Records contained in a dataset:
++++
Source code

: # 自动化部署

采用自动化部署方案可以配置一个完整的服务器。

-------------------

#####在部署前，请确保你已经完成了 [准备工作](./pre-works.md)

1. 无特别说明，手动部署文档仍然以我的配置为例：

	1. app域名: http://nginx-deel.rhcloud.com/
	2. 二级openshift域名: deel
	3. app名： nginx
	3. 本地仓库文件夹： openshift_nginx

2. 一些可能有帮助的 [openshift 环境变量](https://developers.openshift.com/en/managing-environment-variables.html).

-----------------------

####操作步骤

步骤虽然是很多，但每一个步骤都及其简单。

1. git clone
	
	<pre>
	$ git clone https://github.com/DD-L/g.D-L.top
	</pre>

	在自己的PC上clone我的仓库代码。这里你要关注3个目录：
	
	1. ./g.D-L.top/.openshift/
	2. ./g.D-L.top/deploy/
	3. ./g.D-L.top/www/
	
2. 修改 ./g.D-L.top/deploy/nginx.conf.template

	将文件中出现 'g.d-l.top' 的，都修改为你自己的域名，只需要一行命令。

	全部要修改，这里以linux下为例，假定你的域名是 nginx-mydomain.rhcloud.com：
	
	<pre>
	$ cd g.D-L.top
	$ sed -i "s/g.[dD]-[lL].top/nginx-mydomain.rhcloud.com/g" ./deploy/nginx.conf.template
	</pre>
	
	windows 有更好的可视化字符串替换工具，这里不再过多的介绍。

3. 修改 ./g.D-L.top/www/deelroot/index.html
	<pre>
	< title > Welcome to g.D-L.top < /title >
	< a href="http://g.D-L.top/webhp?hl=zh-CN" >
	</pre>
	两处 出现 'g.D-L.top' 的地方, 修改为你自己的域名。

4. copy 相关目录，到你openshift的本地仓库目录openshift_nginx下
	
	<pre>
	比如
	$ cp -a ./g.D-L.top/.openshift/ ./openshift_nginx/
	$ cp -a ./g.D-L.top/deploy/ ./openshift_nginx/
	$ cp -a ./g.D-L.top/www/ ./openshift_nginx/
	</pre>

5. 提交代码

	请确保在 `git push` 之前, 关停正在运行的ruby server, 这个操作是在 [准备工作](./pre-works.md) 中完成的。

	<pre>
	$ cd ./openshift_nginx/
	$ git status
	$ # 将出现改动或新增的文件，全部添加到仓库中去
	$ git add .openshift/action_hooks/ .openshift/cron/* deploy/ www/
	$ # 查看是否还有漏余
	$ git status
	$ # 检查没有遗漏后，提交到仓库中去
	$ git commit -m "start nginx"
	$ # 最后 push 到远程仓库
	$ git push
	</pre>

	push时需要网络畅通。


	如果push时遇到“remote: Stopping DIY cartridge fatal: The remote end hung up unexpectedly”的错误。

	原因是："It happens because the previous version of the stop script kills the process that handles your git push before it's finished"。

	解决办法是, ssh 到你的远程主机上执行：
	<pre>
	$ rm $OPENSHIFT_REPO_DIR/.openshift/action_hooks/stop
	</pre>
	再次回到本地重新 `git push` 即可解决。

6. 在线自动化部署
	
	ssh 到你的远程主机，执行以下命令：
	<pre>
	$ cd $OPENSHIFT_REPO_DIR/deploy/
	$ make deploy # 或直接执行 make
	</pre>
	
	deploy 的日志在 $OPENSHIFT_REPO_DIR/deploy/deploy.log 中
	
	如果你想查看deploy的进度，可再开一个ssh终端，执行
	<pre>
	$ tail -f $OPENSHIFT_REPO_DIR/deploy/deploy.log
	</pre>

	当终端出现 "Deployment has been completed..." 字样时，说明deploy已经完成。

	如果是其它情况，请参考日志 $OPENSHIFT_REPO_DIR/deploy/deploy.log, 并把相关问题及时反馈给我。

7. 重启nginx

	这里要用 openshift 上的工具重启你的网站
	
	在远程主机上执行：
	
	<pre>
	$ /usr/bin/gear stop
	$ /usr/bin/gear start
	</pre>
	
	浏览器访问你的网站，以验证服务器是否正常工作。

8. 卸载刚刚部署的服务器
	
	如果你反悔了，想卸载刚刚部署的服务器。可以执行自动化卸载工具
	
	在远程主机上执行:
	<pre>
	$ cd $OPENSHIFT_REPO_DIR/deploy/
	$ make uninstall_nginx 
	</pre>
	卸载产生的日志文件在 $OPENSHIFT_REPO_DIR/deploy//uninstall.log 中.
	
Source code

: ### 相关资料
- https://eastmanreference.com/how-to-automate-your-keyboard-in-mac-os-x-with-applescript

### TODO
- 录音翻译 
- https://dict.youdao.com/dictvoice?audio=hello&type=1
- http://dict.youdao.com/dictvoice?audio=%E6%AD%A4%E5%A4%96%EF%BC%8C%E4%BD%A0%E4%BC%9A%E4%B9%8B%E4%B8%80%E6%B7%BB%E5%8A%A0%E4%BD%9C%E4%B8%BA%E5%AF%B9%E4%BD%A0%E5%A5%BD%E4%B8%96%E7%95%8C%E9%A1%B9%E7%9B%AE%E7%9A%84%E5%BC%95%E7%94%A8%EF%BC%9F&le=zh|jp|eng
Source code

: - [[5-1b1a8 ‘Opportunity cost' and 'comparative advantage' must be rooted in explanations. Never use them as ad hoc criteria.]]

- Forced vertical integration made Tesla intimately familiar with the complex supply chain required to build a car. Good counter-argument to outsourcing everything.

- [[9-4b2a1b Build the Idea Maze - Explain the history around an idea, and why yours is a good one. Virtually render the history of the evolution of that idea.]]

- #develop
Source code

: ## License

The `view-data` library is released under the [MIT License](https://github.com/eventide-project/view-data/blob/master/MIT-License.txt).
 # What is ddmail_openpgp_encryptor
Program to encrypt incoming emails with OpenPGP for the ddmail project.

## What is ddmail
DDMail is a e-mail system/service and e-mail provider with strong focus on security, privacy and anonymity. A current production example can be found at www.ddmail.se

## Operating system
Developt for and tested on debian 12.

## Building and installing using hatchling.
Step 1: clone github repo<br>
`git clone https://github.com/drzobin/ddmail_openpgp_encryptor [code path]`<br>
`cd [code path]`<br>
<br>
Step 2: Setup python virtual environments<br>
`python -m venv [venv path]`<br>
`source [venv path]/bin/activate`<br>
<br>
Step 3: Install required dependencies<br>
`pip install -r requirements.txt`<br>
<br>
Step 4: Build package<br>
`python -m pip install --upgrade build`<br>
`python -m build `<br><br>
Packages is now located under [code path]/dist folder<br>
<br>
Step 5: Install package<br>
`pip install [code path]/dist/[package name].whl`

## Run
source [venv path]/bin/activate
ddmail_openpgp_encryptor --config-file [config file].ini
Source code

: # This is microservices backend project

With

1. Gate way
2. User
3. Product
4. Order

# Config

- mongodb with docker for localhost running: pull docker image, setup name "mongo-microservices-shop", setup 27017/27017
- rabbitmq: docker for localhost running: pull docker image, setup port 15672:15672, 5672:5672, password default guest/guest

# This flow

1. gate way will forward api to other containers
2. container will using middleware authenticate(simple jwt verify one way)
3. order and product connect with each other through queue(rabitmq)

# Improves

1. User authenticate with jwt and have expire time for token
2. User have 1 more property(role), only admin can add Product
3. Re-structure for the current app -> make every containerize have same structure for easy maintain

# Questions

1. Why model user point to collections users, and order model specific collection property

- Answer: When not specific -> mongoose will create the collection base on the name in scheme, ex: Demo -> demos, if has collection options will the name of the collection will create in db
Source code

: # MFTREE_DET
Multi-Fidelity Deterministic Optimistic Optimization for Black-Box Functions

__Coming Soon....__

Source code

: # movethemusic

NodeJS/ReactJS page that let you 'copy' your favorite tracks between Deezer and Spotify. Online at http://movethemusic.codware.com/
++++
Description of the task: If a line in the records above holds the string "activate", copy it.

Output:
`source [venv path]/bin/activate`<br>
source [venv path]/bin/activate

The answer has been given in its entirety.